What you have to do: Below are the records. Retype exactly the lines between the lines holding "Supports **multiple instruction types**." and "Example**: Intel 486", inclusive.

(Beginning of Dataset content)

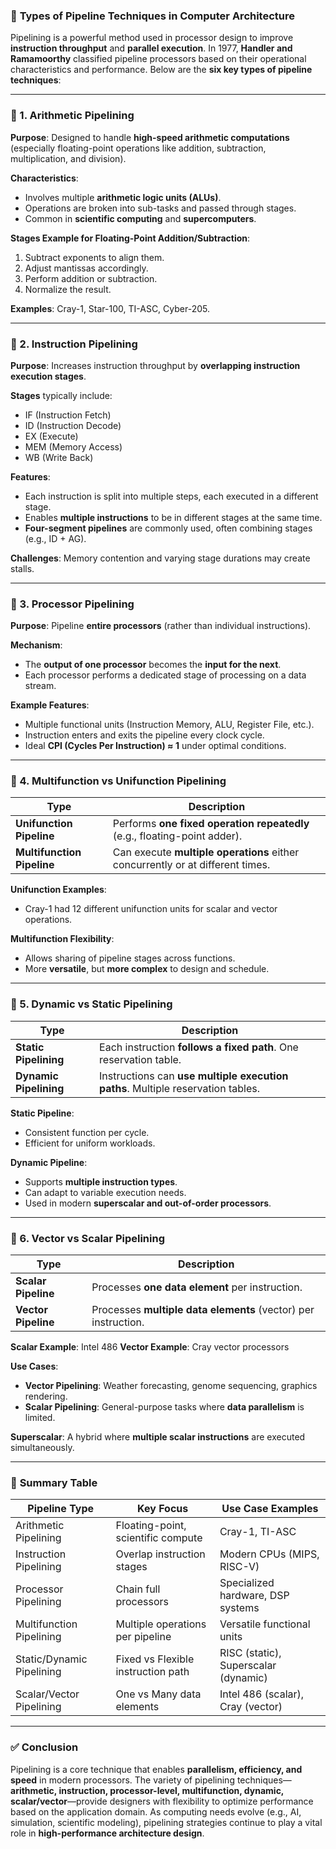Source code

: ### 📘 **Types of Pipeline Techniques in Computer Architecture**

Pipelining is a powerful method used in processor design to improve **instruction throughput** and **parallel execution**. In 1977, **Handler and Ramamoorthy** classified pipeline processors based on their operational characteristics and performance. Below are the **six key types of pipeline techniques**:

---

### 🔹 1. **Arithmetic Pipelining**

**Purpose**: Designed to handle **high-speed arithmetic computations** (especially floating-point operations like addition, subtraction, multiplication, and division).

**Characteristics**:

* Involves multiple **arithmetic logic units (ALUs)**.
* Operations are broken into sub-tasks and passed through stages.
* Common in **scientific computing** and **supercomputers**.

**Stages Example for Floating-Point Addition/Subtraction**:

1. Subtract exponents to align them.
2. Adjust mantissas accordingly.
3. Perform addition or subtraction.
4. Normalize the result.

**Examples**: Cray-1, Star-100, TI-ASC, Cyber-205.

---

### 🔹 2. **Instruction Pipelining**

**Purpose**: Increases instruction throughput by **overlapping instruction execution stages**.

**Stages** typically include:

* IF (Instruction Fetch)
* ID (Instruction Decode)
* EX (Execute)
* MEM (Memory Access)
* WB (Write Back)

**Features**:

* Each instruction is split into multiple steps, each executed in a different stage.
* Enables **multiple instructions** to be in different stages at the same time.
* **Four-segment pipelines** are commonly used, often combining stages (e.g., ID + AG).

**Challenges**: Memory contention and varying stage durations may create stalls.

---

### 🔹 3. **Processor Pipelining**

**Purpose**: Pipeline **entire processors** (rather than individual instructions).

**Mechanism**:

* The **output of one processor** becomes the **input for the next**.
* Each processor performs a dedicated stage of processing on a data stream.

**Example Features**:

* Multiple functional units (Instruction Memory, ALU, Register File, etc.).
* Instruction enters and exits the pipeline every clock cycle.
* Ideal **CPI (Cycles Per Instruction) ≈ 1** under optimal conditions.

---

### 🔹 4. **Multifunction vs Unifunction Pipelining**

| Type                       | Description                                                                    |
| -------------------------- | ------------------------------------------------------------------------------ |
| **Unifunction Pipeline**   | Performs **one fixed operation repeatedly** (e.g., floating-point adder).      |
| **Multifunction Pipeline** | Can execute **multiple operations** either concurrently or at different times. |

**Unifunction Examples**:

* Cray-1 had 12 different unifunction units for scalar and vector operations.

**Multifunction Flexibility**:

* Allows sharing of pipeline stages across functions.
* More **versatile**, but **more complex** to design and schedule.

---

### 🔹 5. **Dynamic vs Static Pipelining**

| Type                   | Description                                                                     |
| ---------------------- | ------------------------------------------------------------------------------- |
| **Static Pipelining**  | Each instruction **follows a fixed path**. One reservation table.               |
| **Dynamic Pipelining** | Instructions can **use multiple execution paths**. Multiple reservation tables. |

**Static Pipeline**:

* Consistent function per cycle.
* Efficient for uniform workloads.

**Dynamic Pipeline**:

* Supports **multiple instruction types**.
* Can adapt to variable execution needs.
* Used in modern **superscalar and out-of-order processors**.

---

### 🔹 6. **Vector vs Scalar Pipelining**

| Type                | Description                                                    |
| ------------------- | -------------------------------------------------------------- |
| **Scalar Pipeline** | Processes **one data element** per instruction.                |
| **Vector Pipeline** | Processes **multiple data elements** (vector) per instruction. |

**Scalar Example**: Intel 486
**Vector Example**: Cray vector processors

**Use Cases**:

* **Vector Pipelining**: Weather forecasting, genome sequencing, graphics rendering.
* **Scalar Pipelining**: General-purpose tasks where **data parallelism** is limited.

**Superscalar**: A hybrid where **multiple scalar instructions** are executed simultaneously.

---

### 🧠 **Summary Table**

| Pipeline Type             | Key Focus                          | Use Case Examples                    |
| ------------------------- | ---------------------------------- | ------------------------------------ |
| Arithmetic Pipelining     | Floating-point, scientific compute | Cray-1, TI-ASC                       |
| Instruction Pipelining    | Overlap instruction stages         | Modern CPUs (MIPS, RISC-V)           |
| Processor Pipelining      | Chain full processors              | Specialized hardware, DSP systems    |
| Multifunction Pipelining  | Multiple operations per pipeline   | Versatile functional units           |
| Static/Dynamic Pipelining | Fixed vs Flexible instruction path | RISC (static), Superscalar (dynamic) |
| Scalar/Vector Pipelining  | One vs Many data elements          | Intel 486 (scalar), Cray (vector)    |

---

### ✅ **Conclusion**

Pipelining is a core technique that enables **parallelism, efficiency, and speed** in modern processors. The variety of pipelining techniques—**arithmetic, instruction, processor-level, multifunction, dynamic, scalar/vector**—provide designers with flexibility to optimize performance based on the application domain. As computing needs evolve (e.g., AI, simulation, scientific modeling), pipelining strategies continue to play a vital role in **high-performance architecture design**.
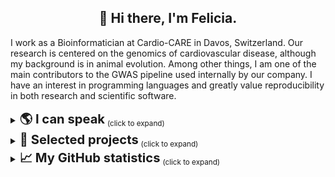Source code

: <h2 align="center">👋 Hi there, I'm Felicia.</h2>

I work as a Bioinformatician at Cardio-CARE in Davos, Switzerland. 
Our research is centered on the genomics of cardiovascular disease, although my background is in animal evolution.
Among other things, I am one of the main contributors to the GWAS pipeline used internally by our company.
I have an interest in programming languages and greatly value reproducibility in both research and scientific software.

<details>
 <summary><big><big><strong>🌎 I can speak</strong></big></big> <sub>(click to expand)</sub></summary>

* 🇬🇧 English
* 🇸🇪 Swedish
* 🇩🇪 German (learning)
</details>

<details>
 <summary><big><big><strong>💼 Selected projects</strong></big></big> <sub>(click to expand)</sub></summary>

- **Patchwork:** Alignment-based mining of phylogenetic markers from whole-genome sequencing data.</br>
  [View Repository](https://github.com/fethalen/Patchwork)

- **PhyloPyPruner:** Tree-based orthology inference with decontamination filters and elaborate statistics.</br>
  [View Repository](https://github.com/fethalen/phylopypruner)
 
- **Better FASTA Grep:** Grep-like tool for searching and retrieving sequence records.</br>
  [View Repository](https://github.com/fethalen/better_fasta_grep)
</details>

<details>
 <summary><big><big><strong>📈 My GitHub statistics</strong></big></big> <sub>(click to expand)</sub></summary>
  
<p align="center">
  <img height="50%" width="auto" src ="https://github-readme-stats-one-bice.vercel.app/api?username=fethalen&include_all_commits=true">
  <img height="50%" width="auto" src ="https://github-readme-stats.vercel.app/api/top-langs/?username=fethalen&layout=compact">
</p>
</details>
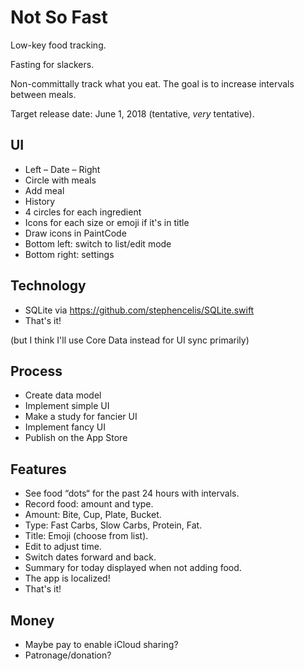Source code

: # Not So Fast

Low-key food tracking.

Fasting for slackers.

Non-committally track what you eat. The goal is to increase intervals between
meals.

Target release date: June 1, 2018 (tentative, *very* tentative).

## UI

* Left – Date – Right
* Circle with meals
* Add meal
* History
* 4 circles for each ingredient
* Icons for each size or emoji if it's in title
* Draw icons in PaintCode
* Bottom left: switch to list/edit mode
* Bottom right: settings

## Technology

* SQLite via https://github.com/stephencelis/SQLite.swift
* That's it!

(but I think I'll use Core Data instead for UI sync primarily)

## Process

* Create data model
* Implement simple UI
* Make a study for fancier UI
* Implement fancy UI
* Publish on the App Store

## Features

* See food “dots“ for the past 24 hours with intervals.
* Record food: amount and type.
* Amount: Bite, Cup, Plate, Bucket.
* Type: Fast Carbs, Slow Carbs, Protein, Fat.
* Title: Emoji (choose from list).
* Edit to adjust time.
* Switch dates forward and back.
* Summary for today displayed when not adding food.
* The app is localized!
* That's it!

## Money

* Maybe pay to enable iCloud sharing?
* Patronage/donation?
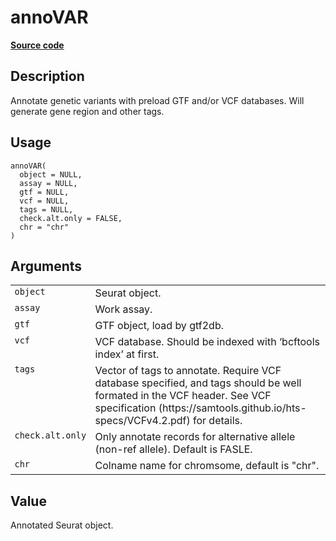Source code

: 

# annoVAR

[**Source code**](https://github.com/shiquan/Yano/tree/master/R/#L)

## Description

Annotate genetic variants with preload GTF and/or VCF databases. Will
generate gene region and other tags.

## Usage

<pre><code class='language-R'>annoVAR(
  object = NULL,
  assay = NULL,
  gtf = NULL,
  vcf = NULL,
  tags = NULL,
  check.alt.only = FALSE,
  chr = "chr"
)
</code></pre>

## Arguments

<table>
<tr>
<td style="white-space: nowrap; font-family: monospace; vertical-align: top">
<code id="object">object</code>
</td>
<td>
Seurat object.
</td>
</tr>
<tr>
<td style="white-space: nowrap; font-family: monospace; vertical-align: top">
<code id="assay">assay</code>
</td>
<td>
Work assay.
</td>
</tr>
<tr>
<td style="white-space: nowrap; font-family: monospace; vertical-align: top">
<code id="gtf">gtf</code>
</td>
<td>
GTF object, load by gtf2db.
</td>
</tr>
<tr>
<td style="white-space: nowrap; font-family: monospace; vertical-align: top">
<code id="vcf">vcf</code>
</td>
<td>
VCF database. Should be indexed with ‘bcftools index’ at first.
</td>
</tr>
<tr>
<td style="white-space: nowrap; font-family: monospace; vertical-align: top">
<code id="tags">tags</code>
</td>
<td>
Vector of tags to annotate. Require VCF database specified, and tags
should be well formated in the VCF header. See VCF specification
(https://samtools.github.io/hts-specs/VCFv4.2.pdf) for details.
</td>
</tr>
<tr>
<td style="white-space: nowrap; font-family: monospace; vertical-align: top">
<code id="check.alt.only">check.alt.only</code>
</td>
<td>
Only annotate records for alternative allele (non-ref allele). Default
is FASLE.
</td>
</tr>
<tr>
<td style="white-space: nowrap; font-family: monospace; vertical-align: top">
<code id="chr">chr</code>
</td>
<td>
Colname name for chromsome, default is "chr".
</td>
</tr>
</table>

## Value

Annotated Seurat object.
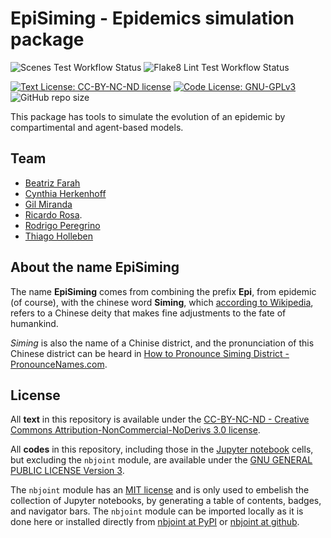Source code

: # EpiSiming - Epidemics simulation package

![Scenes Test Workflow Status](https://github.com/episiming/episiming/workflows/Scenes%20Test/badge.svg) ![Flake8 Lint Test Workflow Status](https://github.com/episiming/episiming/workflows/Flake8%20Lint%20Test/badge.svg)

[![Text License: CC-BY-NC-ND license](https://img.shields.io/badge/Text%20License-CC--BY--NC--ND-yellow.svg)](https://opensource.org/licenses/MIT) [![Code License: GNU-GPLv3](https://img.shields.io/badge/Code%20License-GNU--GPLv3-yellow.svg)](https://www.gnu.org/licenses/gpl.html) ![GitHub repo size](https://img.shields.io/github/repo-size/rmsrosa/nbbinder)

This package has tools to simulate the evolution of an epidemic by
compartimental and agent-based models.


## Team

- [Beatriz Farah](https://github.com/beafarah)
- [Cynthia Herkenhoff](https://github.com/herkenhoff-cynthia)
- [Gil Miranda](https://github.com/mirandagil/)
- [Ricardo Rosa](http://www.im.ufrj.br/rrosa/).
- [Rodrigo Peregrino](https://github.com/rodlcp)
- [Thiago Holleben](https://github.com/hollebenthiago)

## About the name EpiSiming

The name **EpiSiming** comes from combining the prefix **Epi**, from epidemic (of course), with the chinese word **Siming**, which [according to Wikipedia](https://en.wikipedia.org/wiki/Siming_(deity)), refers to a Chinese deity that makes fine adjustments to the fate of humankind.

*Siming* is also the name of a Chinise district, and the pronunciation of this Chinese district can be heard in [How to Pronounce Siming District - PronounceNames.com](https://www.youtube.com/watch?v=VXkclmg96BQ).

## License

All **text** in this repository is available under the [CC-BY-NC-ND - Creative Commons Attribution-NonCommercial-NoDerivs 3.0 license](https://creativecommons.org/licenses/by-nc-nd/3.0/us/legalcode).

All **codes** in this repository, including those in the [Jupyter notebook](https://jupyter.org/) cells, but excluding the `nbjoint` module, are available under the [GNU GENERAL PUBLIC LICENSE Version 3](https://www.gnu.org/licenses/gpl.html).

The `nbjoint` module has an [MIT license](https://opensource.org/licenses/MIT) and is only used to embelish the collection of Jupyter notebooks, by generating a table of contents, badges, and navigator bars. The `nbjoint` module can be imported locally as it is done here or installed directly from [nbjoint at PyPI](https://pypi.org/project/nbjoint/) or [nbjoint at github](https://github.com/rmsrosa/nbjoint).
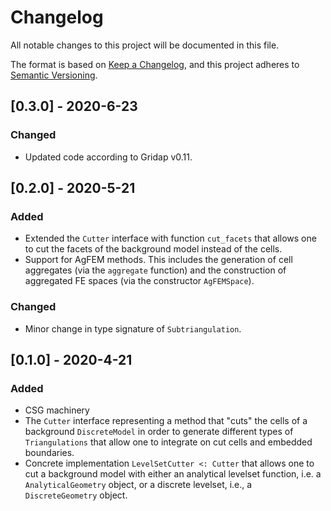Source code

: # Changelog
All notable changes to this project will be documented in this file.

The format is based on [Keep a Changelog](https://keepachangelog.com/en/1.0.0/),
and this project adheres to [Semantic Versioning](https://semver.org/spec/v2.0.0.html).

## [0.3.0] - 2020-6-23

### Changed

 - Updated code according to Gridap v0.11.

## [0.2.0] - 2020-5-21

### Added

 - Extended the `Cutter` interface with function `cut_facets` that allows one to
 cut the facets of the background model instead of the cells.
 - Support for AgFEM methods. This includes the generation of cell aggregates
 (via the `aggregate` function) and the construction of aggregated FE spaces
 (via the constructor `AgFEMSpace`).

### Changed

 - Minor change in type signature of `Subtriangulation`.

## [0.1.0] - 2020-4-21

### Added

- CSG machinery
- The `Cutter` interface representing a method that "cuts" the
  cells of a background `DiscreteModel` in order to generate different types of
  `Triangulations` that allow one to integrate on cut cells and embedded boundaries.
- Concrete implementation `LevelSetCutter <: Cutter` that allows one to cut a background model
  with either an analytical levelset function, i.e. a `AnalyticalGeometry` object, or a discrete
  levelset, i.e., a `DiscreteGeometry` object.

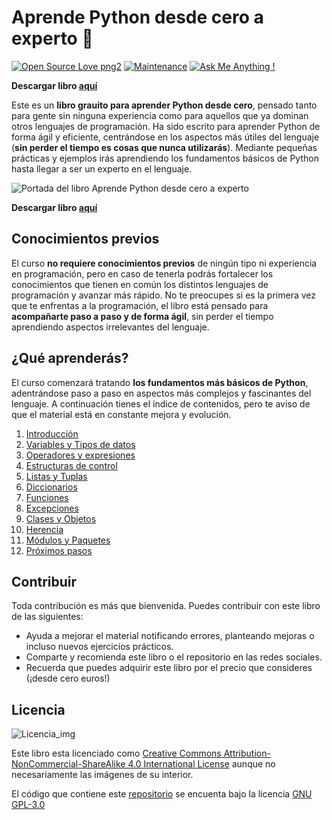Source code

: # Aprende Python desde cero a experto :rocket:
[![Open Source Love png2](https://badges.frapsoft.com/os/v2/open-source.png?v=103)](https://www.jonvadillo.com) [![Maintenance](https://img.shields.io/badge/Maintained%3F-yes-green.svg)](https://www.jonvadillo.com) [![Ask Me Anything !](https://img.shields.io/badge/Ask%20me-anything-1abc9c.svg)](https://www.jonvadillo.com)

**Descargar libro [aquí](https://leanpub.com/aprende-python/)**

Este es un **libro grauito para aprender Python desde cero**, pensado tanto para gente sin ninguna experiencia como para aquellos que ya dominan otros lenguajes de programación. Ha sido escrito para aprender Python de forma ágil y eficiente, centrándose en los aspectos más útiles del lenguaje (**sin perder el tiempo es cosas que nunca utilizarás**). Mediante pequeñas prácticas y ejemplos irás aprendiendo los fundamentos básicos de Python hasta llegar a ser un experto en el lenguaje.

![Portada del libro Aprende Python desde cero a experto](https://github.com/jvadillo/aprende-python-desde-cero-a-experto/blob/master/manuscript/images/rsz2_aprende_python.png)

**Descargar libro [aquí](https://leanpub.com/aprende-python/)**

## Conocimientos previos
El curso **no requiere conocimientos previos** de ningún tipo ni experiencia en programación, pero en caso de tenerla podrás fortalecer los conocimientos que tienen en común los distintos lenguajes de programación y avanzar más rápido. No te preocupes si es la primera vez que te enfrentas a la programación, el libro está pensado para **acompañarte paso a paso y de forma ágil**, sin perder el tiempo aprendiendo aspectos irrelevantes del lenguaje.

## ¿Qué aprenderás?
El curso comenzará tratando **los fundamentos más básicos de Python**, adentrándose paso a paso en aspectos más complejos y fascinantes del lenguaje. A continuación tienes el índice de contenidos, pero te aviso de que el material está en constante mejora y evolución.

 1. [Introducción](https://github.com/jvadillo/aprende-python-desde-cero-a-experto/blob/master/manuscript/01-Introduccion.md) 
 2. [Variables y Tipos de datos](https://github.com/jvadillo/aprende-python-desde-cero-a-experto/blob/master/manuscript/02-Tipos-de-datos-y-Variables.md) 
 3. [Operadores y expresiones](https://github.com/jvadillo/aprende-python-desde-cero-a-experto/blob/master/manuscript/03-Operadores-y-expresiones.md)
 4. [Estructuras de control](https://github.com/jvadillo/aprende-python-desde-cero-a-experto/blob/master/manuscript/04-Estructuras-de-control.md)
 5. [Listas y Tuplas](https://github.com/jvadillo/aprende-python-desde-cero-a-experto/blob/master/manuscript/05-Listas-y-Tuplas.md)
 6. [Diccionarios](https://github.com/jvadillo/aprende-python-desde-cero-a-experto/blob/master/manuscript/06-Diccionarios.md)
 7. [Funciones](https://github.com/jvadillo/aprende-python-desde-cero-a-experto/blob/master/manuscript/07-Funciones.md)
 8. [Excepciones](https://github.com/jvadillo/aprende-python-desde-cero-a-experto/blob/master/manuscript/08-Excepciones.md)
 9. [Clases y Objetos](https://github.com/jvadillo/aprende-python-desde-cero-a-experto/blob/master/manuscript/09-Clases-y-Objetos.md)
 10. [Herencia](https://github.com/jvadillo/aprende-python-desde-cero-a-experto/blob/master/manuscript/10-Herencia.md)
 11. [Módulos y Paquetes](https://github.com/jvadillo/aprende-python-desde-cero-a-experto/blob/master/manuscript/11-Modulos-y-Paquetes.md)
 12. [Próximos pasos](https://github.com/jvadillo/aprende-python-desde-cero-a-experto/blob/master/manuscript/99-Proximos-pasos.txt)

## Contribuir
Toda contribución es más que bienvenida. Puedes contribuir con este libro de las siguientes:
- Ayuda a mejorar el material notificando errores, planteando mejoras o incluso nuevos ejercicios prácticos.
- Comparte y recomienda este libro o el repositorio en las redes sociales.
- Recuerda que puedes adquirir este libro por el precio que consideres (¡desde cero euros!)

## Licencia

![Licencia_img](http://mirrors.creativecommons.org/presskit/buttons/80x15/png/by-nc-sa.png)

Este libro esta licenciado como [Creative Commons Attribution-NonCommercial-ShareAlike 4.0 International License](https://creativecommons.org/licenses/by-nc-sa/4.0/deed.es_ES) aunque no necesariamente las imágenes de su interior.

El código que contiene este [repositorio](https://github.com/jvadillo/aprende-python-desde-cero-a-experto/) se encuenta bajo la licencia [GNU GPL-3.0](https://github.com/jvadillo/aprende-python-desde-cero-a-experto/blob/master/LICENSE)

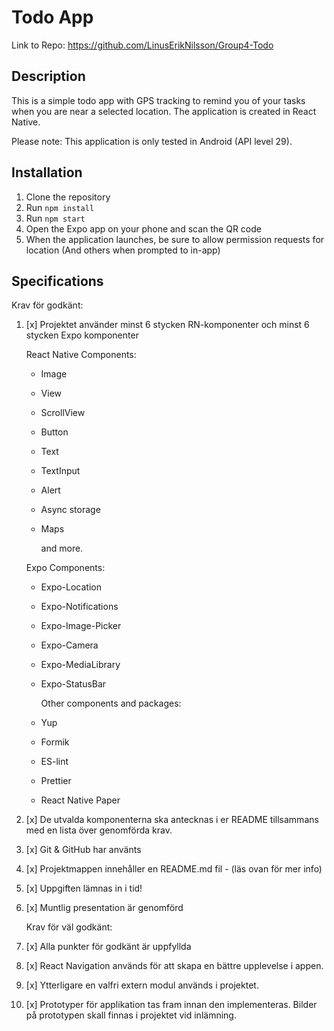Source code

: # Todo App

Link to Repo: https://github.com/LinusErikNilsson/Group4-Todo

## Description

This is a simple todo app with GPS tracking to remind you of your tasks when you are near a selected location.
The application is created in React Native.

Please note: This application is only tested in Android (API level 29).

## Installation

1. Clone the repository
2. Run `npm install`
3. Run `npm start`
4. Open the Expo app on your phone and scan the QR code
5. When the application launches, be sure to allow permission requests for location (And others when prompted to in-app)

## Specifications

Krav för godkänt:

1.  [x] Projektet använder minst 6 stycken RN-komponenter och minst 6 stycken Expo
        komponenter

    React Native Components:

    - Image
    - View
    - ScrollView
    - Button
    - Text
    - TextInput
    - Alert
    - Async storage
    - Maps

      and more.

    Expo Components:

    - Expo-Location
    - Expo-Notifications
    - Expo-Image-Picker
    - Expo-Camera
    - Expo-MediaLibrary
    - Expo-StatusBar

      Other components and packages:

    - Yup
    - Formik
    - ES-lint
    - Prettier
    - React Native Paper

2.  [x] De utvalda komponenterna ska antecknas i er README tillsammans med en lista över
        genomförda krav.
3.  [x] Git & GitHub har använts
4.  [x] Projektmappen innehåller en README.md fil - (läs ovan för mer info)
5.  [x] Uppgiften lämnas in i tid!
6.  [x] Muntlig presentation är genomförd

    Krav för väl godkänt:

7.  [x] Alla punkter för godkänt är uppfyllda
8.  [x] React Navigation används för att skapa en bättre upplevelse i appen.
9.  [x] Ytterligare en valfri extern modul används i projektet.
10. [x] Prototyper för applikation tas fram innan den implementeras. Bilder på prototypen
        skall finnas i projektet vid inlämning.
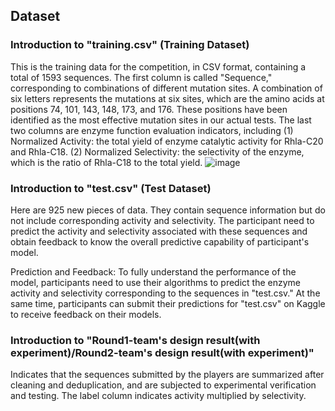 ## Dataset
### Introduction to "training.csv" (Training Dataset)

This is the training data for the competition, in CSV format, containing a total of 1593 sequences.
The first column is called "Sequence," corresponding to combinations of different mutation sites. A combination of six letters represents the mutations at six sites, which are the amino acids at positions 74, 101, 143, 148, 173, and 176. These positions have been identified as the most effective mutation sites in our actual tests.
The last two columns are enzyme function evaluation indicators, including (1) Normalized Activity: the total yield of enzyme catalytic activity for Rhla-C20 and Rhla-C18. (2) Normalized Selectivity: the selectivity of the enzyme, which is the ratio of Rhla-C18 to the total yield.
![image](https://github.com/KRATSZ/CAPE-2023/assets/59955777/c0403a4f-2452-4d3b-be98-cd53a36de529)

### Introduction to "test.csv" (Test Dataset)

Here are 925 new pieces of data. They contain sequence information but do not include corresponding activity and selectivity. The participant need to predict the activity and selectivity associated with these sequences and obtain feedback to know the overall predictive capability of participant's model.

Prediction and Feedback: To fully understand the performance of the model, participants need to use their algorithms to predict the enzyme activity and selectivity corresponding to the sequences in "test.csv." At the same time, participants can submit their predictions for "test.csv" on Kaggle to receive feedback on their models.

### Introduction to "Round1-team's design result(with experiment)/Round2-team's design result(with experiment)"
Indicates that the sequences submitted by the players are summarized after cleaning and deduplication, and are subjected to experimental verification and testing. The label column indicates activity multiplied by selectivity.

(End of Dataset content)

Exercise solution:
* Supports **multiple instruction types**.
* Can adapt to variable execution needs.
* Used in modern **superscalar and out-of-order processors**.

---

### 🔹 6. **Vector vs Scalar Pipelining**

| Type                | Description                                                    |
| ------------------- | -------------------------------------------------------------- |
| **Scalar Pipeline** | Processes **one data element** per instruction.                |
| **Vector Pipeline** | Processes **multiple data elements** (vector) per instruction. |

**Scalar Example**: Intel 486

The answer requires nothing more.